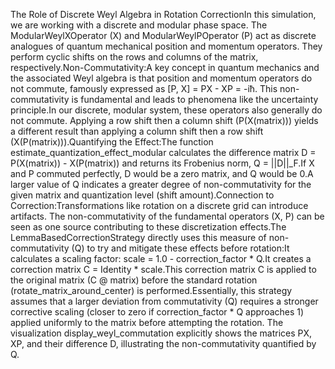 The Role of Discrete Weyl Algebra in Rotation CorrectionIn this simulation, we are working with a discrete and modular phase space. The ModularWeylXOperator (X) and ModularWeylPOperator (P) act as discrete analogues of quantum mechanical position and momentum operators. They perform cyclic shifts on the rows and columns of the matrix, respectively.Non-Commutativity:A key concept in quantum mechanics and the associated Weyl algebra is that position and momentum operators do not commute, famously expressed as [P, X] = PX - XP = -iħ. This non-commutativity is fundamental and leads to phenomena like the uncertainty principle.In our discrete, modular system, these operators also generally do not commute. Applying a row shift then a column shift (P(X(matrix))) yields a different result than applying a column shift then a row shift (X(P(matrix))).Quantifying the Effect:The function estimate_quantization_effect_modular calculates the difference matrix D = P(X(matrix)) - X(P(matrix)) and returns its Frobenius norm, Q = ||D||_F.If X and P commuted perfectly, D would be a zero matrix, and Q would be 0.A larger value of Q indicates a greater degree of non-commutativity for the given matrix and quantization level (shift amount).Connection to Correction:Transformations like rotation on a discrete grid can introduce artifacts. The non-commutativity of the fundamental operators (X, P) can be seen as one source contributing to these discretization effects.The LemmaBasedCorrectionStrategy directly uses this measure of non-commutativity (Q) to try and mitigate these effects before rotation:It calculates a scaling factor: scale = 1.0 - correction_factor * Q.It creates a correction matrix C = Identity * scale.This correction matrix C is applied to the original matrix (C @ matrix) before the standard rotation (rotate_matrix_around_center) is performed.Essentially, this strategy assumes that a larger deviation from commutativity (Q) requires a stronger corrective scaling (closer to zero if correction_factor * Q approaches 1) applied uniformly to the matrix before attempting the rotation. The visualization display_weyl_commutation explicitly shows the matrices PX, XP, and their difference D, illustrating the non-commutativity quantified by Q.
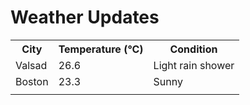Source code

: # Weather Updates

<!-- WEATHER-UPDATE-START -->
<table><tr><th>City</th><th>Temperature (°C)</th><th>Condition</th></tr><tr><td>Valsad</td><td>26.6</td><td>Light rain shower</td></tr><tr><td>Boston</td><td>23.3</td><td>Sunny</td></tr><tr><td></td><td></td><td></td></tr></table>
<!-- WEATHER-UPDATE-END -->
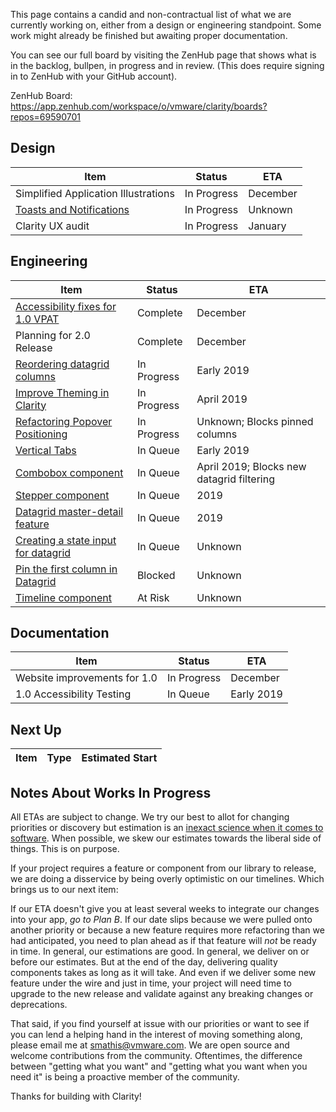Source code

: This page contains a candid and non-contractual list of what we are currently working on, either from a design or engineering standpoint. Some work might already be finished but awaiting proper documentation.

You can see our full board by visiting the ZenHub page that shows what is in the backlog, bullpen, in progress and in review. (This does require signing in to ZenHub with your GitHub account).

ZenHub Board: https://app.zenhub.com/workspace/o/vmware/clarity/boards?repos=69590701

## Design
Item|Status|ETA
----|----|----
Simplified Application Illustrations|In Progress|December
[Toasts and Notifications](https://github.com/vmware/clarity/issues/365)|In Progress|Unknown
Clarity UX audit|In Progress|January

## Engineering
Item|Status|ETA
----|----|----
[Accessibility fixes for 1.0 VPAT](https://github.com/vmware/clarity/issues/1954)|Complete|December
Planning for 2.0 Release|Complete|December
[Reordering datagrid columns](https://github.com/vmware/clarity/issues/1771)|In Progress|Early 2019
[Improve Theming in Clarity](https://github.com/vmware/clarity/issues/2770)|In Progress|April 2019
[Refactoring Popover Positioning](https://github.com/vmware/clarity/issues/2683)|In Progress|Unknown; Blocks pinned columns
[Vertical Tabs](https://github.com/vmware/clarity/issues/452)|In Queue|Early 2019
[Combobox component](https://github.com/vmware/clarity/issues/248)|In Queue|April 2019; Blocks new datagrid filtering
[Stepper component](https://github.com/vmware/clarity/issues/2503)|In Queue|2019
[Datagrid master-detail feature](https://github.com/vmware/clarity/issues/2005)|In Queue|2019
[Creating a state input for datagrid](https://github.com/vmware/clarity/issues/2846)|In Queue|Unknown
[Pin the first column in Datagrid](https://github.com/vmware/clarity/issues/1586)|Blocked|Unknown
[Timeline component](https://github.com/vmware/clarity/issues/1633)|At Risk|Unknown

## Documentation
Item|Status|ETA
----|----|----
Website improvements for 1.0|In Progress|December
1.0 Accessibility Testing|In Queue|Early 2019

## Next Up
Item|Type|Estimated Start
----|----|----


## Notes About Works In Progress

All ETAs are subject to change. We try our best to allot for changing priorities or discovery but estimation is an [inexact science when it comes to software](https://techcrunch.com/2016/04/30/estimate-thrice-develop-once/). When possible, we skew our estimates towards the liberal side of things. This is on purpose.

If your project requires a feature or component from our library to release, we are doing a disservice by being overly optimistic on our timelines. Which brings us to our next item:

If our ETA doesn't give you at least several weeks to integrate our changes into your app, _go to Plan B_. If our date slips because we were pulled onto another priority or because a new feature requires more refactoring than we had anticipated, you need to plan ahead as if that feature will _not_ be ready in time. In general, our estimations are good. In general, we deliver on or before our estimates. But at the end of the day, delivering quality components takes as long as it will take. And even if we deliver some new feature under the wire and just in time, your project will need time to upgrade to the new release and validate against any breaking changes or deprecations.

That said, if you find yourself at issue with our priorities or want to see if you can lend a helping hand in the interest of moving something along, please email me at [smathis@vmware.com](mailto:smathis@vmware.coml). We are open source and welcome contributions from the community. Oftentimes, the difference between "getting what you want" and "getting what you want when you need it" is being a proactive member of the community.

Thanks for building with Clarity!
---+---
EXERCISE GOAL →
The task calls for every line of the material that contains the string "Early".

RESPONSE TO THIS TASK →
[Reordering datagrid columns](https://github.com/vmware/clarity/issues/1771)|In Progress|Early 2019
[Vertical Tabs](https://github.com/vmware/clarity/issues/452)|In Queue|Early 2019
1.0 Accessibility Testing|In Queue|Early 2019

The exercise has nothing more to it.